JAVA——基于HttpComponents(HttpClient)的简单网络爬虫DEMO
作者:互联网
基本概念
HttpComponents(HttpClient):
超文本传输协议(HTTP)可能是当今Internet上使用的最重要的协议。Web服务,支持网络的设备和网络计算的增长继续将HTTP协议的作用扩展到用户驱动的Web浏览器之外,同时增加了需要HTTP支持的应用程序的数量。
HttpComponents是为扩展而设计的,同时提供了对基本HTTP协议的强大支持,对于构建HTTP感知的客户端和服务器应用程序(例如Web浏览器,Web Spider,HTTP代理,Web服务传输库或利用或扩展HTTP协议以进行分布式通信。
官网
Maven
<!-- https://mvnrepository.com/artifact/org.apache.httpcomponents/httpcore -->
<dependency>
<groupId>org.apache.httpcomponents</groupId>
<artifactId>httpcore</artifactId>
<version>4.4.10</version>
</dependency>
<!-- https://mvnrepository.com/artifact/org.apache.httpcomponents/httpclient -->
<dependency>
<groupId>org.apache.httpcomponents</groupId>
<artifactId>httpclient</artifactId>
<version>4.5.6</version>
</dependency>
<!-- https://mvnrepository.com/artifact/org.apache.commons/commons-collections4 -->
<dependency>
<groupId>org.apache.commons</groupId>
<artifactId>commons-collections4</artifactId>
<version>4.1</version>
</dependency>
<!-- https://mvnrepository.com/artifact/org.jsoup/jsoup -->
<dependency>
<groupId>org.jsoup</groupId>
<artifactId>jsoup</artifactId>
<version>1.11.3</version>
</dependency>
源代码
HTTPClientPool
package club.zstuca.httpclient;
import java.security.KeyManagementException;
import java.security.KeyStoreException;
import java.security.NoSuchAlgorithmException;
import java.security.cert.CertificateException;
import java.security.cert.X509Certificate;
import org.apache.http.config.Registry;
import org.apache.http.config.RegistryBuilder;
import org.apache.http.conn.socket.ConnectionSocketFactory;
import org.apache.http.conn.socket.PlainConnectionSocketFactory;
import org.apache.http.conn.ssl.NoopHostnameVerifier;
import org.apache.http.conn.ssl.SSLConnectionSocketFactory;
import org.apache.http.impl.client.BasicCookieStore;
import org.apache.http.impl.client.CloseableHttpClient;
import org.apache.http.impl.client.HttpClients;
import org.apache.http.impl.conn.PoolingHttpClientConnectionManager;
import org.apache.http.ssl.SSLContextBuilder;
import org.apache.http.ssl.TrustStrategy;
/**
* Https忽略证书
*/
public class HTTPClientPool {
private static final String HTTP = "http";
private static final String HTTPS = "https";
private static SSLConnectionSocketFactory sslConnectionSocketFactory = null;
private static PoolingHttpClientConnectionManager poolingHttpClientConnectionManager = null;//连接池管理类
private static SSLContextBuilder sslContextBuilder = null;//管理Https连接的上下文类
static {
try {
sslContextBuilder = new SSLContextBuilder().loadTrustMaterial(null,
new TrustStrategy() {
@Override
public boolean isTrusted(X509Certificate[] x509Certificates, String s)

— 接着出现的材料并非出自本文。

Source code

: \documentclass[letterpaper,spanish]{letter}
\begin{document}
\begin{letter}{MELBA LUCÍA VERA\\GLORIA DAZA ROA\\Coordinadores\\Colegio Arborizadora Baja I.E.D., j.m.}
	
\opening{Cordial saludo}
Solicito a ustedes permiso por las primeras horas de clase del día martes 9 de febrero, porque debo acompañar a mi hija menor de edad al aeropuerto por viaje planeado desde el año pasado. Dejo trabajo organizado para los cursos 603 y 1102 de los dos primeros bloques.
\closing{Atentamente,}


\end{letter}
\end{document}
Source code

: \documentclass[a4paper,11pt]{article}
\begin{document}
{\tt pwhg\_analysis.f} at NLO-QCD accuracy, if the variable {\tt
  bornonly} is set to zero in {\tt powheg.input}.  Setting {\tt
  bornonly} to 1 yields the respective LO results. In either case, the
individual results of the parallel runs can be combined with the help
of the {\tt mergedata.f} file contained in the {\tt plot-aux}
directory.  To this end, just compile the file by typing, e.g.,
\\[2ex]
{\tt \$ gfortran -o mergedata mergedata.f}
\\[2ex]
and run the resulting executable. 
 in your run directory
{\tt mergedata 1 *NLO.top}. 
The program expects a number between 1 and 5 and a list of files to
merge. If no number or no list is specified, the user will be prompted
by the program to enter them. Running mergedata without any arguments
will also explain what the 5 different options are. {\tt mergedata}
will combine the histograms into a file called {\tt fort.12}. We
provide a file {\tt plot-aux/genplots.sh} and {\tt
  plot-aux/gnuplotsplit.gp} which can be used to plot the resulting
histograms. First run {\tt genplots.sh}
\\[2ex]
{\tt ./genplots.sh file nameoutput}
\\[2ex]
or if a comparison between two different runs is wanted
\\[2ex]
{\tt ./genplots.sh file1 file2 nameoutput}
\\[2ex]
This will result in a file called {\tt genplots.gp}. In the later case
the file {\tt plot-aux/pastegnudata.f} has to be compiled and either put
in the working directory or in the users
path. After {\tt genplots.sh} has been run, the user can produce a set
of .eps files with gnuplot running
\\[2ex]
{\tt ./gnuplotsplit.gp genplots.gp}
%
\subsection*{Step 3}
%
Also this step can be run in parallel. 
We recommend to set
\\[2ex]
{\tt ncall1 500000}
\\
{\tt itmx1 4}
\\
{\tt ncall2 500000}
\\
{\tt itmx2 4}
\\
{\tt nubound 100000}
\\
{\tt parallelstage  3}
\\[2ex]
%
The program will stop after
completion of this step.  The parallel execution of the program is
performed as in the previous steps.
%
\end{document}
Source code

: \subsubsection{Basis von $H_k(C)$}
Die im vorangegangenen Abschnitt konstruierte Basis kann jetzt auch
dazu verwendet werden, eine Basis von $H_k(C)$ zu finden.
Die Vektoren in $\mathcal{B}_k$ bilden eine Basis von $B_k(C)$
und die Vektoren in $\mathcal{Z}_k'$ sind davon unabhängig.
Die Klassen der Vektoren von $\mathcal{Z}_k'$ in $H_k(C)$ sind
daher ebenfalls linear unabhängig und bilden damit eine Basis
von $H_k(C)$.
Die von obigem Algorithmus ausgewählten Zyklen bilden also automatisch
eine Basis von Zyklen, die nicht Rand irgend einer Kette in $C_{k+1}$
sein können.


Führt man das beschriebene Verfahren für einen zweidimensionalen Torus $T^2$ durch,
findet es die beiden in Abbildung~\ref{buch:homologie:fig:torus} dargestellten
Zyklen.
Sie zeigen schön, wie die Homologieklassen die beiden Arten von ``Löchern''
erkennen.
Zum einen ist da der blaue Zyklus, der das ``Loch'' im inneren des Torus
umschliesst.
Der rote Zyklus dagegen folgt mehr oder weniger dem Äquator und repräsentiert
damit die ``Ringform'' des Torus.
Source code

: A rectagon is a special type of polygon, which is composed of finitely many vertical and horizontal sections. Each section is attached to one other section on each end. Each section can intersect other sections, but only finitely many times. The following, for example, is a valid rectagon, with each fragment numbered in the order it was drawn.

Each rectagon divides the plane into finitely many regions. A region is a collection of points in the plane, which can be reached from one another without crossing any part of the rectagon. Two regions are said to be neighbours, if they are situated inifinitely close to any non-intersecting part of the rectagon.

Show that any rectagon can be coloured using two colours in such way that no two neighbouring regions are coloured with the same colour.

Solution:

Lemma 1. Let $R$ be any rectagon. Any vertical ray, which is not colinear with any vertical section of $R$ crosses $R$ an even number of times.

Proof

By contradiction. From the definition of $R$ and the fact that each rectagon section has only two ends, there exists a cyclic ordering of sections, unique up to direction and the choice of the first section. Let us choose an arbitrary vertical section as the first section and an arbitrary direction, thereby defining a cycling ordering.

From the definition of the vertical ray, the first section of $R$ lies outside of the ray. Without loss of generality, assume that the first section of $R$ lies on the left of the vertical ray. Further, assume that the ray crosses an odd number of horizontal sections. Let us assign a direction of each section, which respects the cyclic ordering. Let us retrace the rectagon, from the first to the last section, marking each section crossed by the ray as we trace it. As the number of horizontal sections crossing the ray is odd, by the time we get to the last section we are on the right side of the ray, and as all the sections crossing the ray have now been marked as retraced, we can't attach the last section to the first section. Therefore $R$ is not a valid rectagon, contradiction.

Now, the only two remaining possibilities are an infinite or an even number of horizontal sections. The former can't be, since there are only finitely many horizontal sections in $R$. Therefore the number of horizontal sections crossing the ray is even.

throws CertificateException {
// 信任所有站点 直接返回true
return true;
}
});
//"SSLv2Hello", "SSLv3", "TLSv1"
sslConnectionSocketFactory = new SSLConnectionSocketFactory(
sslContextBuilder.build(),
new String[]{"TLSv1.2"},
null,
NoopHostnameVerifier.INSTANCE);
Registry<ConnectionSocketFactory> registryBuilder = RegistryBuilder
.<ConnectionSocketFactory>create()
.register(HTTP, new PlainConnectionSocketFactory())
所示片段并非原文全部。